Os fabricantes de equipamentos precisaram, então, evoluir para que maiores chapas de vidro pudessem ser produzidas e beneficiadas. Esta evolução consistiu basicamente no desenvolvimento de equipamentos de maiores capacidades, já que o sistema de trabalho permaneceu o mesmo.

 

Assim como a indústria teve que se desenvolver e criar equipamentos adequados, o setor de esquadrias também se adaptou e ampliou sua gama de produtos, pois, em muitos casos, para suportar com segurança grande placas de vidro são necessários caixilhos especiais.

 

Normalmente, os vidros jumbos não precisam de fixação especifica se a fixação normal estiver devidamente feita.
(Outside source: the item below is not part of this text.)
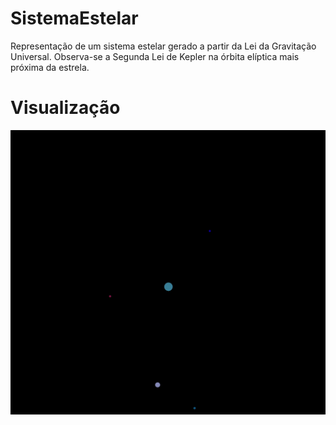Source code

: # SistemaEstelar
Representação de um sistema estelar gerado a partir da Lei da Gravitação Universal. Observa-se a Segunda Lei de Kepler na órbita elíptica mais próxima da estrela.

# Visualização

![](https://github.com/rafaelcarvsantos/SistemaEstelar/blob/main/Recording%202023-06-03%20130138.gif)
O importante é que os perfis dos caixilhos de alumínio são estruturalmente aptos para receber um vidro de grandes dimensões, já que recebem uma carga total de vento bem maior do que um caixilho de dimensões medianas.

 

Há várias formas de fixação de um vidro jumbo em um caixilho. Uma das mais indicadas é a fixação com baguete, pois não só permite a montagem completa da folha antes de colocar o vidro, mas também viabiliza a troca do vidro no caso de quebra sem ter que fabricar e montar uma folha completamente nova.

 

O Museu Van Gogh, em Amsterdã na Holanda, recebeu grandes chapas de vidro duplo com tamanhos de até 10 metros

 

Manipulação especial

 

Um dos maiores desafios do vidro jumbo é a movimentação, pois ele necessita de transporte, manipulação e armazenagem dentro e fora da fabrica diferenciados. A armazenagem necessita de várias pessoas e toda movimentação deve ser feita com equipamentos específicos, fabricados exatamente para este fim.

 

Isto evita qualquer interação manual no vidro, preservando a segurança dos trabalhadores. A armazenagem deve ser feita de forma apropriada, ou seja, deve-se utilizar barreiras e separadores. As instalações têm de ser apropriadas: a altura do galpão, portas de acesso, mesas de corte, ponte rolante e estoque.

 

Em geral a movimentação de cargas é feita através dos cavaletes metálicos tipo L-frame, a movimentação de pacotes é feita através de pontes rolantes com dispositivos específico. O transporte rodoviário é feito com caminhões especiais, conhecidos como inloader, que transportam os cavaletes.

 

Os pacotes de vidro jumbo são mais pesados, a partir de 4 toneladas, e contém mais chapas em comparação com o tamanhos padrões, isto é necessário  para garantir estabilidade e robustez aos pacotes.

 

 

Custo diferenciado

 

O preço do vidro em si não é afetado, pois neste caso, a medida dele não interfere no preço. No entanto, os custos de fretes são diferentes em comparação com as medidas padrão, pois demandam veículos especiais, como já citado.  Quanto maior a distância, provavelmente maior o custo de frete do jumbo que pode impactar no custo final ao cliente.

 

Além disso, o investimento em equipamentos para sua manipulação, mão de obra especializada e uso de maquinário adequado para fazer seu beneficiamento, processos necessários por se tratar de um vidro pesado e extenso, encarecem o produto final em aproximadamente de 20 a 50%.